EXCEL IDEAS FOR COMMONERS
Set-up an aquarium: This was one of my first uses of Excel. The spreadsheet included every fish species that was being considered, preferred water temperature, how big the fish would grow, aggression level, and whether it was best in a school or solitary. This helped me pick compatible fish and ensure that there would be adequate space long term.
Stakes: unnecessarily killing fish, wasting money, starting a new hobby with preventable frustrations.
Planning to buy a car. You can look at eBay auctions and gather: Car make and model, condition, mileage, asking price, selling price, sold by a dealer or private owner.
Stakes: paying too much.
Determine what beers you like and don’t like: Beer name, style, brewery, price, rating 1 (hated) to 5 (loved), reasons for your rating.
Stakes: wasting money on beer you don’t like, and missing ones that you might like.
Excel and data management are indeed useful for regular folks. These basic examples require very little Excel skill. The trick is in thinking about the why and what.
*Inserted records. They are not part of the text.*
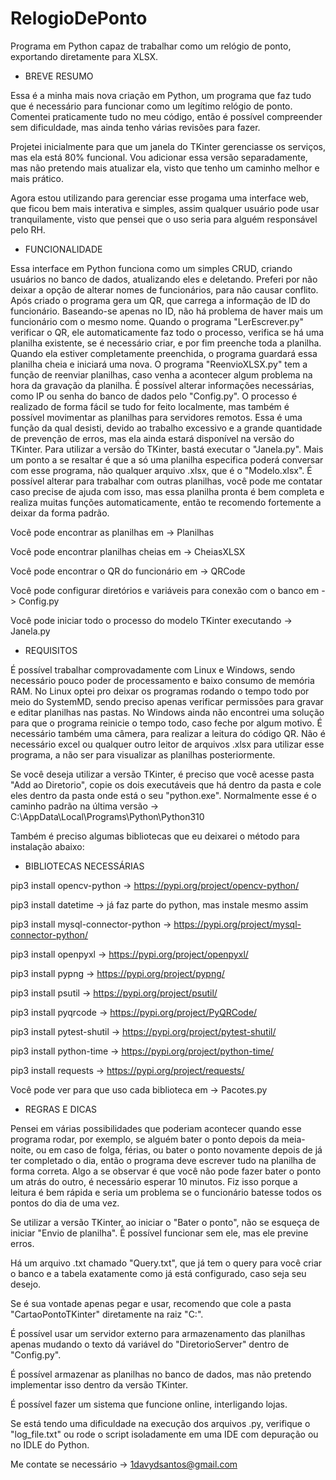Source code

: # RelogioDePonto
Programa em Python capaz de trabalhar como um relógio de ponto, exportando diretamente para XLSX.

- BREVE RESUMO

Essa é a minha mais nova criação em Python, um programa que faz tudo que é necessário para funcionar como um legítimo relógio de ponto.
Comentei praticamente tudo no meu código, então é possível compreender sem dificuldade, mas ainda tenho várias revisões para fazer. 

Projetei inicialmente para que um janela do TKinter gerenciasse os serviços, mas ela está 80% funcional. Vou adicionar essa versão separadamente, mas não pretendo mais atualizar ela, visto que tenho um caminho melhor e mais prático.

Agora estou utilizando para gerenciar esse progama uma interface web, que ficou bem mais interativa e simples, assim qualquer usuário pode usar tranquilamente, visto que pensei que o uso seria para alguém responsável pelo RH.

- FUNCIONALIDADE

Essa interface em Python funciona como um simples CRUD, criando usuários no banco de dados, atualizando eles e deletando. Preferi por não deixar a opção de alterar nomes de funcionários, para não causar conflito. Após criado o programa gera um QR, que carrega a informação de ID do funcionário. Baseando-se apenas no ID, não há problema de haver mais um funcionário com o mesmo nome. Quando o programa "LerEscrever.py" verificar o QR, ele automaticamente faz todo o processo, verifica se há uma planilha existente, se é necessário criar, e por fim preenche toda a planilha. Quando ela estiver completamente preenchida, o programa guardará essa planilha cheia e iniciará uma nova. O programa "ReenvioXLSX.py" tem a função de reenviar planilhas, caso venha a acontecer algum problema na hora da gravação da planilha. É possível alterar informações necessárias, como IP ou senha do banco de dados pelo "Config.py". O processo é realizado de forma fácil se tudo for feito localmente, mas também é possível movimentar as planilhas para servidores remotos. Essa é uma função da qual desisti, devido ao trabalho excessivo e a grande quantidade de prevenção de erros, mas ela ainda estará disponível na versão do TKinter. Para utilizar a versão do TKinter, bastá executar o "Janela.py". Mais um ponto a se resaltar é que a só uma planilha especifica poderá conversar com esse programa, não qualquer arquivo .xlsx, que é o "Modelo.xlsx". É possível alterar para trabalhar com outras planilhas, você pode me contatar caso precise de ajuda com isso, mas essa planilha pronta é bem completa e realiza muitas funções automaticamente, então te recomendo fortemente a deixar da forma padrão.

Você pode encontrar as planilhas em -> Planilhas

Você pode encontrar planilhas cheias em -> CheiasXLSX

Você pode encontrar o QR do funcionário em -> QRCode

Você pode configurar diretórios e variáveis para conexão com o banco em -> Config.py

Você pode iniciar todo o processo do modelo TKinter executando -> Janela.py

- REQUISITOS

É possível trabalhar comprovadamente com Linux e Windows, sendo necessário pouco poder de processamento e baixo consumo de memória RAM. No Linux optei pro deixar os programas rodando o tempo todo por meio do SystemMD, sendo preciso apenas verificar permissões para gravar e editar planilhas nas pastas. No Windows ainda não encontrei uma solução para que o programa reinicie o tempo todo, caso feche por algum motivo. É necessário também uma câmera, para realizar a leitura do código QR. Não é necessário excel ou qualquer outro leitor de arquivos .xlsx para utilizar esse programa, a não ser para visualizar as planilhas posteriormente. 

Se você deseja utilizar a versão TKinter, é preciso que você acesse pasta "Add ao Diretorio", copie os dois executáveis que há dentro da pasta e cole eles dentro da pasta onde está o seu "python.exe". Normalmente esse é o caminho padrão na última versão -> C:\AppData\Local\Programs\Python\Python310

Também é preciso algumas bibliotecas que eu deixarei o método para instalação abaixo:

- BIBLIOTECAS NECESSÁRIAS

pip3 install opencv-python -> https://pypi.org/project/opencv-python/

pip3 install datetime -> já faz parte do python, mas instale mesmo assim 

pip3 install mysql-connector-python -> https://pypi.org/project/mysql-connector-python/

pip3 install openpyxl -> https://pypi.org/project/openpyxl/

pip3 install pypng -> https://pypi.org/project/pypng/

pip3 install psutil -> https://pypi.org/project/psutil/

pip3 install pyqrcode -> https://pypi.org/project/PyQRCode/

pip3 install pytest-shutil -> https://pypi.org/project/pytest-shutil/

pip3 install python-time -> https://pypi.org/project/python-time/

pip3 install requests -> https://pypi.org/project/requests/

Você pode ver para que uso cada biblioteca em -> Pacotes.py

- REGRAS E DICAS

Pensei em várias possibilidades que poderiam acontecer quando esse programa rodar, por exemplo, se alguém bater o ponto depois da meia-noite, ou em caso de folga, férias, ou bater o ponto novamente depois de já ter completado o dia, então o programa deve escrever tudo na planilha de forma correta. Algo a se observar é que você não pode fazer bater o ponto um atrás do outro, é necessário esperar 10 minutos. Fiz isso porque a leitura é bem rápida e seria um problema se o funcionário batesse todos os pontos do dia de uma vez.

Se utilizar a versão TKinter, ao iniciar o "Bater o ponto", não se esqueça de iniciar "Envio de planilha". É possível funcionar sem ele, mas ele previne erros.

Há um arquivo .txt chamado "Query.txt", que já tem o query para você criar o banco e a tabela exatamente como já está configurado, caso seja seu desejo.

Se é sua vontade apenas pegar e usar, recomendo que cole a pasta "CartaoPontoTKinter" diretamente na raiz "C:".

É possível usar um servidor externo para armazenamento das planilhas apenas mudando o texto dá variável do "DiretorioServer" dentro de "Config.py".

É possível armazenar as planilhas no banco de dados, mas não pretendo implementar isso dentro da versão TKinter.

É possível fazer um sistema que funcione online, interligando lojas.

Se está tendo uma dificuldade na execução dos arquivos .py, verifique o "log_file.txt" ou rode o script isoladamente em uma IDE com depuração ou no IDLE do Python.

Me contate se necessário -> 1davydsantos@gmail.com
It helps to also be willing to play with Excel, knowing that you can’t break it.
For those who are interested in developing solid Excel skills, your starting point could be something simple that you want to track, and growing from there. In Michael’s case, the example in this blogpost could be taken to extremes to include components for a
- tracking rainfall
- calculations for optimizing use of his space with exactly the right plants
- a precise planting schedule.
But Excel use needn’t be so complex immediately. Just start by looking for anything that would improve your life if you could compile data. Then, ask someone knowledgeable to help you get started.